# 4

Decision TheoryCounterfactualsAI
Frontpage

l was attempting to write a reference post on the concept of comparability in decision theory problems, but I realised that I don't yet have a strong enough grasp on the various positions that one could adopt to write a post worthy of being a reference. I'll quote my draft quite liberally below:

In the context of decision theory, comparability is about whether or not it is fair to compare counterfactuals when evaluating decisions, a decision algorithm or decision theory. Perhaps the best way to illustrate is with the example of a medical trial. Let's suppose we're trying to see if aspirin reduces the amount of pain experienced. So if we create two groups, give aspirin to one and then observe that group as having experienced less pain, that is evidence that it does what we want. However, if the aspirin group was healthy and most of other group had cancer, then this wouldn't be a fair test. We would be treating two groups as comparable when they differed in an attribute relevant the to outcome we cared about.
Given a decision problem, we normally apply a decision theory to construct counterfactuals, then calculate the utility for each and finally make a decision.
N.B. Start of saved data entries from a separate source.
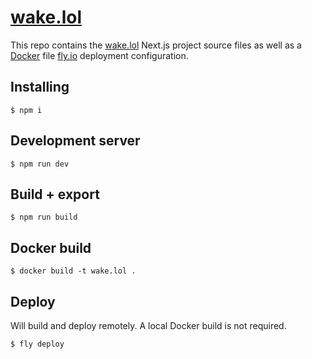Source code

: [wake.lol][site]
================

This repo contains the [wake.lol][site] Next.js project source files as well as
a [Docker][docker] file [fly.io][fly] deployment configuration.

Installing
----------

    $ npm i

Development server
------------------

    $ npm run dev

Build + export
--------------

    $ npm run build

Docker build
------------

    $ docker build -t wake.lol .

Deploy
------

Will build and deploy remotely. A local Docker build is not required.

    $ fly deploy

[site]: https://wake.lol/
[docker]: https://www.docker.com/
[fly]: https://fly.io/
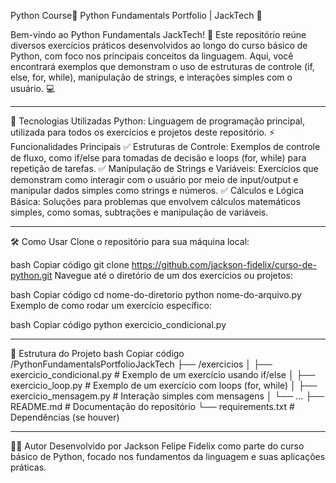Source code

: Python Course🚀 Python Fundamentals Portfolio | JackTech 🐍


Bem-vindo ao Python Fundamentals JackTech! 🎯 Este repositório reúne diversos exercícios práticos desenvolvidos ao longo do curso básico de Python, com foco nos principais conceitos da linguagem. Aqui, você encontrará exemplos que demonstram o uso de estruturas de controle (if, else, for, while), manipulação de strings, e interações simples com o usuário. 💻
___

🎨 Tecnologias Utilizadas
Python: Linguagem de programação principal, utilizada para todos os exercícios e projetos deste repositório.
⚡ Funcionalidades Principais
✅ Estruturas de Controle:
Exemplos de controle de fluxo, como if/else para tomadas de decisão e loops (for, while) para repetição de tarefas.
✅ Manipulação de Strings e Variáveis:
Exercícios que demonstram como interagir com o usuário por meio de input/output e manipular dados simples como strings e números.
✅ Cálculos e Lógica Básica:
Soluções para problemas que envolvem cálculos matemáticos simples, como somas, subtrações e manipulação de variáveis.
___
🛠 Como Usar
Clone o repositório para sua máquina local:

bash
Copiar código
git clone https://github.com/jackson-fidelix/curso-de-python.git
Navegue até o diretório de um dos exercícios ou projetos:

bash
Copiar código
cd nome-do-diretorio
python nome-do-arquivo.py
Exemplo de como rodar um exercício específico:

bash
Copiar código
python exercicio_condicional.py
___
📂 Estrutura do Projeto
bash
Copiar código
/PythonFundamentalsPortfolioJackTech
├── /exercicios
│   ├── exercicio_condicional.py      # Exemplo de um exercício usando if/else
│   ├── exercicio_loop.py             # Exemplo de um exercício com loops (for, while)
│   ├── exercicio_mensagem.py         # Interação simples com mensagens
│   └── ...
├── README.md                         # Documentação do repositório
└── requirements.txt                  # Dependências (se houver)
___
🧑‍💻 Autor
Desenvolvido por Jackson Felipe Fidelix como parte do curso básico de Python, focado nos fundamentos da linguagem e suas aplicações práticas.
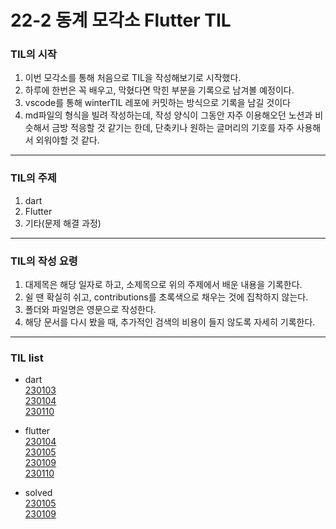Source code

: 
# 22-2 동계 모각소 Flutter TIL

### TIL의 시작 

1. 이번 모각소를 통해 처음으로 TIL을 작성해보기로 시작했다.
2. 하루에 한번은 꼭 배우고, 막혔다면 막힌 부분을 기록으로 남겨볼 예정이다.
3. vscode를 통해 winterTIL 레포에 커밋하는 방식으로 기록을 남길 것이다
4. md파일의 형식을 빌려 작성하는데, 작성 양식이 그동안 자주 이용해오던 노션과 비슷해서 금방 적응할 것 같기는 한데, 단축키나 원하는 글머리의 기호를 자주 사용해서 외워야할 것 같다.
---

### TIL의 주제

1. dart
2. Flutter
3. 기타(문제 해결 과정)
---

### TIL의 작성 요령

1. 대제목은 해당 일자로 하고, 소제목으로 위의 주제에서 배운 내용을 기록한다.
2. 쉴 땐 확실히 쉬고, contributions를 초록색으로 채우는 것에 집착하지 않는다.
3. 폴더와 파일명은 영문으로 작성한다.
4. 해당 문서를 다시 봤을 때, 추가적인 검색의 비용이 들지 않도록 자세히 기록한다.
---
### TIL list

* dart\
[230103](/dart/230103.md)\
[230104](/dart/230104.md)\
[230110](/dart/230110.md)

* flutter\
[230104](/Flutter/230104.md)\
[230105](/Flutter/230105.md)\
[230109](/Flutter/230109.md)\
[230110](/Flutter/230110.md)


* solved\
[230105](/solved/230105.md)\
[230109](/Flutter/230109.md)

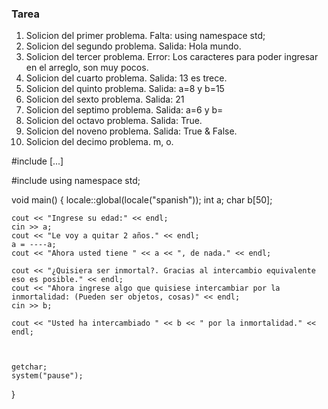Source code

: ### Tarea
1. Solicion del primer problema. Falta: using namespace std;
2. Solicion del segundo problema. Salida: Hola mundo.
3. Solicion del tercer problema. Error: Los caracteres para poder ingresar en el arreglo, son muy pocos.
4. Solicion del cuarto problema. Salida: 13 es trece.
5. Solicion del quinto problema. Salida: a=8 y b=15
6. Solicion del sexto problema. Salida: 21
7. Solicion del septimo problema. Salida: a=6 y b=
8. Solicion del octavo problema. Salida: True.
9. Solicion del noveno problema. Salida: True & False.
10. Solicion del decimo problema. m, o.

#include <iostream>
[...]

#include <iostream>
using namespace std;

void main() {
	locale::global(locale("spanish"));
	int a;
	char b[50];

	cout << "Ingrese su edad:" << endl;
	cin >> a;
	cout << "Le voy a quitar 2 años." << endl;
	a = ----a;
	cout << "Ahora usted tiene " << a << ", de nada." << endl;

	cout << "¿Quisiera ser inmortal?. Gracias al intercambio equivalente eso es posible." << endl;
	cout << "Ahora ingrese algo que quisiese intercambiar por la inmortalidad: (Pueden ser objetos, cosas)" << endl;
	cin >> b;

	cout << "Usted ha intercambiado " << b << " por la inmortalidad." << endl;
	

	
	getchar;
	system("pause");
	
}
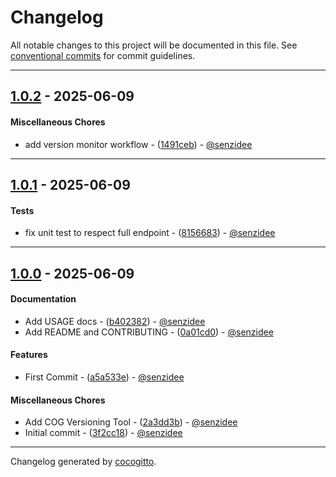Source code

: # Changelog
All notable changes to this project will be documented in this file. See [conventional commits](https://www.conventionalcommits.org/) for commit guidelines.

- - -
## [1.0.2](https://github.com/senzidee/monolog-parseable-handler/compare/1491ceb998e958dc821613cdc4f0d7dafa5eea10..1.0.2) - 2025-06-09
#### Miscellaneous Chores
- add version monitor workflow - ([1491ceb](https://github.com/senzidee/monolog-parseable-handler/commit/1491ceb998e958dc821613cdc4f0d7dafa5eea10)) - [@senzidee](https://github.com/senzidee)

- - -

## [1.0.1](https://github.com/senzidee/monolog-parseable-handler/compare/8156683645f5aaea40d3e92e29da96dd824e78b8..1.0.1) - 2025-06-09
#### Tests
- fix unit test to respect full endpoint - ([8156683](https://github.com/senzidee/monolog-parseable-handler/commit/8156683645f5aaea40d3e92e29da96dd824e78b8)) - [@senzidee](https://github.com/senzidee)

- - -

## [1.0.0](https://github.com/senzidee/monolog-parseable-handler/compare/3f2cc18cfa0d91d53c87ce12f004dd269820f795..1.0.0) - 2025-06-09
#### Documentation
- Add USAGE docs - ([b402382](https://github.com/senzidee/monolog-parseable-handler/commit/b40238284af744a8a238d274b44859dbec51a66c)) - [@senzidee](https://github.com/senzidee)
- Add README and CONTRIBUTING - ([0a01cd0](https://github.com/senzidee/monolog-parseable-handler/commit/0a01cd053f856f9f2a3821813a176e159a906fde)) - [@senzidee](https://github.com/senzidee)
#### Features
- First Commit - ([a5a533e](https://github.com/senzidee/monolog-parseable-handler/commit/a5a533e8fef5553e5b27f0fdb21c266ac18d5868)) - [@senzidee](https://github.com/senzidee)
#### Miscellaneous Chores
- Add COG Versioning Tool - ([2a3dd3b](https://github.com/senzidee/monolog-parseable-handler/commit/2a3dd3bd1e1b048d964965fb9d437b700c1a3785)) - [@senzidee](https://github.com/senzidee)
- Initial commit - ([3f2cc18](https://github.com/senzidee/monolog-parseable-handler/commit/3f2cc18cfa0d91d53c87ce12f004dd269820f795)) - [@senzidee](https://github.com/senzidee)

- - -

Changelog generated by [cocogitto](https://github.com/cocogitto/cocogitto).
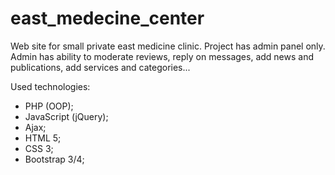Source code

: # east_medecine_center
Web site for small private east medicine clinic. Project has admin panel only. Admin has ability to moderate reviews, reply on messages, add news and publications, add services and categories...

Used technologies:
- PHP (OOP);
- JavaScript (jQuery);
- Ajax;
- HTML 5;
- CSS 3;
- Bootstrap 3/4;
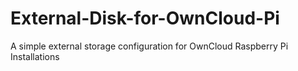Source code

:# External-Disk-for-OwnCloud-Pi
A simple external storage configuration for OwnCloud Raspberry Pi Installations
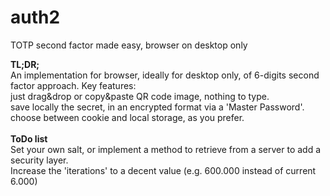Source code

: # auth2
TOTP second factor made easy, browser on desktop only

<b>TL;DR;</b><br>
An implementation for browser, ideally for desktop only, of 6-digits second factor approach.
Key features:<br>
  just drag&drop or copy&paste QR code image, nothing to type.<br>
  save locally the secret, in an encrypted format via a 'Master Password'.<br>
  choose between cookie and local storage, as you prefer.<br>
<br>
<b>ToDo list</b><br>
Set your own salt, or implement a method to retrieve from a server to add a security layer.<br>
Increase the 'iterations' to a decent value (e.g. 600.000 instead of current 6.000)<br>
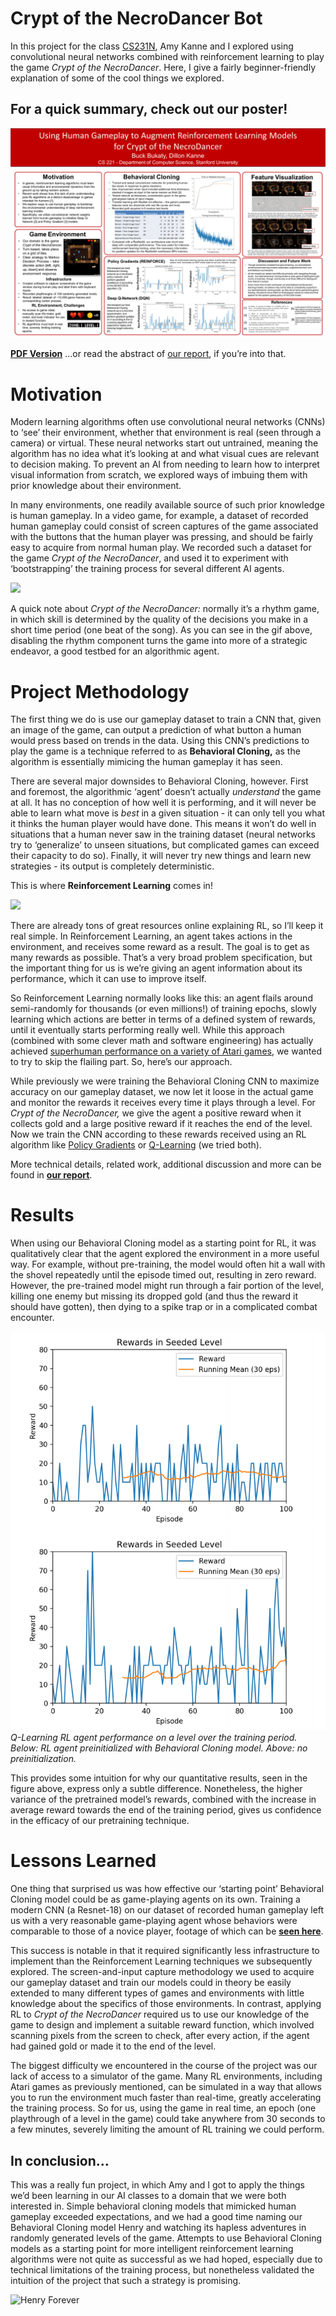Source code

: # Crypt of the NecroDancer Bot
In this project for the class [CS231N](http://cs231n.stanford.edu/2018/), Amy Kanne and I explored using convolutional neural networks combined with reinforcement learning to play the game *Crypt of the NecroDancer*. Here, I give a fairly beginner-friendly explanation of some of the cool things we explored.

## For a quick summary, check out our poster!
![](poster.png)


[**PDF Version**](poster.pdf)
…or read the abstract of [our report](report.pdf), if you’re into that.

# Motivation

Modern learning algorithms often use convolutional neural networks (CNNs) to ‘see’ their environment, whether that environment is real (seen through a camera) or virtual. These neural networks start out untrained, meaning the algorithm has no idea what it’s looking at and what visual cues are relevant to decision making. To prevent an AI from needing to learn how to interpret visual information from scratch, we explored ways of imbuing them with prior knowledge about their environment.

In many environments, one readily available source of such prior knowledge is human gameplay. In a video game, for example, a dataset of recorded human gameplay could consist of screen captures of the game associated with the buttons that the human player was pressing, and should be fairly easy to acquire from normal human play. We recorded such a dataset for the game *Crypt of the NecroDancer*, and used it to experiment with ‘bootstrapping’ the training process for several different AI agents.


![](demos/crypt_normal.gif)


A quick note about *Crypt of the NecroDancer:* normally it’s a rhythm game, in which skill is determined by the quality of the decisions you make in a short time period (one beat of the song). As you can see in the gif above, disabling the rhythm component turns the game into more of a strategic endeavor, a good testbed for an algorithmic agent.

# Project Methodology

The first thing we do is use our gameplay dataset to train a CNN that, given an image of the game, can output a prediction of what button a human would press based on trends in the data. Using this CNN’s predictions to play the game is a technique referred to as **Behavioral Cloning,** as the algorithm is essentially mimicing the human gameplay it has seen. 

There are several major downsides to Behavioral Cloning, however. First and foremost, the algorithmic ‘agent’ doesn’t actually *understand* the game at all. It has no conception of how well it is performing, and it will never be able to learn what move is *best* in a given situation - it can only tell you what it thinks the human player would have done. This means it won’t do well in situations that a human never saw in the training dataset (neural networks try to ‘generalize’ to unseen situations, but complicated games can exceed their capacity to do so). Finally, it will never try new things and learn new strategies - its output is completely deterministic.

This is where **Reinforcement Learning** comes in!

![](https://cdn-images-1.medium.com/max/2000/1*aKYFRoEmmKkybqJOvLt2JQ.png)


There are already tons of great resources online explaining RL, so I’ll keep it real simple. In Reinforcement Learning, an agent takes actions in the environment, and receives some reward as a result. The goal is to get as many rewards as possible. That’s a very broad problem specification, but the important thing for us is we’re giving an agent information about its performance, which it can use to improve itself. 

So Reinforcement Learning normally looks like this: an agent flails around semi-randomly for thousands (or even millions!) of training epochs, slowly learning which actions are better in terms of a defined system of rewards, until it eventually starts performing really well. While this approach (combined with some clever math and software engineering) has actually achieved [superhuman performance on a variety of Atari games](https://www.youtube.com/watch?v=V1eYniJ0Rnk&vl=en), we wanted to try to skip the flailing part. So, here’s our approach.
 
While previously we were training the Behavioral Cloning CNN to maximize accuracy on our gameplay dataset, we now let it loose in the actual game and monitor the rewards it receives every time it plays through a level. For *Crypt of the NecroDancer,* we give the agent a positive reward when it collects gold and a large positive reward if it reaches the end of the level. Now we train the CNN according to these rewards received using an RL algorithm like [Policy Gradients](http://karpathy.github.io/2016/05/31/rl/) or [Q-Learning](https://medium.com/emergent-future/simple-reinforcement-learning-with-tensorflow-part-0-q-learning-with-tables-and-neural-networks-d195264329d0) (we tried both).

More technical details, related work, additional discussion and more can be found in [**our report**](report.pdf).

# Results

When using our Behavioral Cloning model as a starting point for RL, it was qualitatively clear that the agent explored the environment in a more useful way. For example, without pre-training, the model would often hit a wall with the shovel repeatedly until the episode timed out, resulting in zero reward. However, the pre-trained model might run through a fair portion of the level, killing one enemy but missing its dropped gold (and thus the reward it should have gotten), then dying to a spike trap or in a complicated combat encounter.

![](demos/condensed_results.png "Preinitialization results")
*Q-Learning RL agent performance on a level over the training period. Below: RL agent preinitialized with Behavioral Cloning model. Above: no preinitialization.*


This provides some intuition for why our quantitative results, seen in the figure above, express only a subtle difference. Nonetheless, the higher variance of the pretrained model’s rewards, combined with the increase in average reward towards the end of the training period, gives us confidence in the efficacy of our pretraining technique.

# Lessons Learned

One thing that surprised us was how effective our ‘starting point’ Behavioral Cloning model could be as game-playing agents on its own. Training a modern CNN (a Resnet-18) on our dataset of recorded human gameplay left us with a very reasonable game-playing agent whose behaviors were comparable to those of a novice player, footage of which can be [**seen here**](https://www.youtube.com/watch?v=8Quvjy1_GfY).

This success is notable in that it required significantly less infrastructure to implement than the Reinforcement Learning techniques we subsequently explored. The screen-and-input capture methodology we used to acquire our gameplay dataset and train our models could in theory be easily extended to many different types of games and environments with little knowledge about the specifics of those environments. In contrast, applying RL to *Crypt of the NecroDancer* required us to use our knowledge of the game to design and implement a suitable reward function, which involved scanning pixels from the screen to check, after every action, if the agent had gained gold or made it to the end of the level.

The biggest difficulty we encountered in the course of the project was our lack of access to a simulator of the game. Many RL environments, including Atari games as previously mentioned, can be simulated in a way that allows you to run the environment much faster than real-time, greatly accelerating the training process. So for us, using the game in real time, an epoch (one playthrough of a level in the game) could take anywhere from 30 seconds to a few minutes, severely limiting the amount of RL training we could perform.


## In conclusion…

This was a really fun project, in which Amy and I got to apply the things we’d been learning in our AI classes to a domain that we were both interested in. Simple behavioral cloning models that mimicked human gameplay exceeded expectations, and we had a good time naming our Behavioral Cloning model Henry and watching its hapless adventures in randomly generated levels of the game. Attempts to use Behavioral Cloning models as a starting point for more intelligent reinforcement learning algorithms were not quite as successful as we had hoped, especially due to technical limitations of the training process, but nonetheless validated the intuition of the project that such a strategy is promising.

![Henry Forever](https://d2mxuefqeaa7sj.cloudfront.net/s_8EA7034AB571D2BD28D2725E6C28CB1D1B34B2B2FEE2C92DBE67B74E1DB65536_1538561796252_Henry.PNG "Henry Forever")



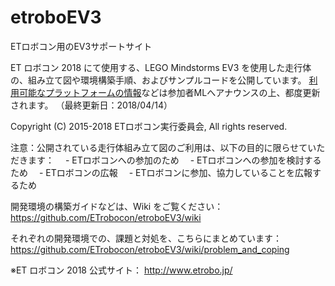 # etroboEV3
ETロボコン用のEV3サポートサイト

ET ロボコン 2018 にて使用する、LEGO Mindstorms EV3 を使用した走行体の、組み立て図や環境構築手順、およびサンプルコードを公開しています。
[利用可能なプラットフォームの情報](https://github.com/ETrobocon/etroboEV3/wiki)などは参加者MLへアナウンスの上、都度更新されます。
（最終更新日：2018/04/14）

Copyright (C) 2015-2018 ETロボコン実行委員会, All rights reserved.

注意：公開されている走行体組み立て図のご利用は、以下の目的に限らせていただきます：
　- ETロボコンへの参加のため
　- ETロボコンへの参加を検討するため
　- ETロボコンの広報
　- ETロボコンに参加、協力していることを広報するため

開発環境の構築ガイドなどは、Wiki をご覧ください： https://github.com/ETrobocon/etroboEV3/wiki

それぞれの開発環境での、課題と対処を、こちらにまとめています： https://github.com/ETrobocon/etroboEV3/wiki/problem_and_coping

※ET ロボコン 2018 公式サイト： http://www.etrobo.jp/

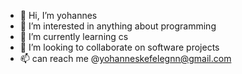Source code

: - 👋 Hi, I’m yohannes
- 👀 I’m interested in anything about programming
- 🌱 I’m currently learning cs
- 💞️ I’m looking to collaborate on software projects
- 📫 can reach me @yohanneskefelegnn@gmail.com

<!---
yohannes-shiferaw33/yohannes-shiferaw33 is a ✨ special ✨ repository because its `README.md` (this file) appears on your GitHub profile.
You can click the Preview link to take a look at your changes.
--->

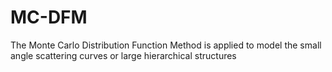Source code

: # MC-DFM
The Monte Carlo Distribution Function Method is applied to model the small angle scattering curves or large hierarchical structures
Prima facie, it appears that these counterfactuals must be comparable in order for a decision theory to count as being reasonable. Otherwise, we would open ourselves to the critique of being the same as a naive researcher in the aspirin example.
We can clarify this with an example. Casual decision theorists recommend 2-boxing for Newcomb's Problem. They admit that a 1-boxer will receive an extra $1 million, but they would likely argue that this isn't a fair comparison since the opaque box contains$1 million for the 1-boxer, but not for the 2-boxer. This is essentially a dispute over whether these counterfactuals are comparable.

Why is this important?

Well, as far as I can tell attempts to understand counterfactuals have taken us to logical counterfactuals at which point we've become stuck. Asking an easier question could help us to become unstuck. And determining if counterfactuals are comparable seems easier than saying what counterfactuals are. Indeed, I would go so far as to say that if we don't know what we mean by comparability then we don't fully even know what we are looking for.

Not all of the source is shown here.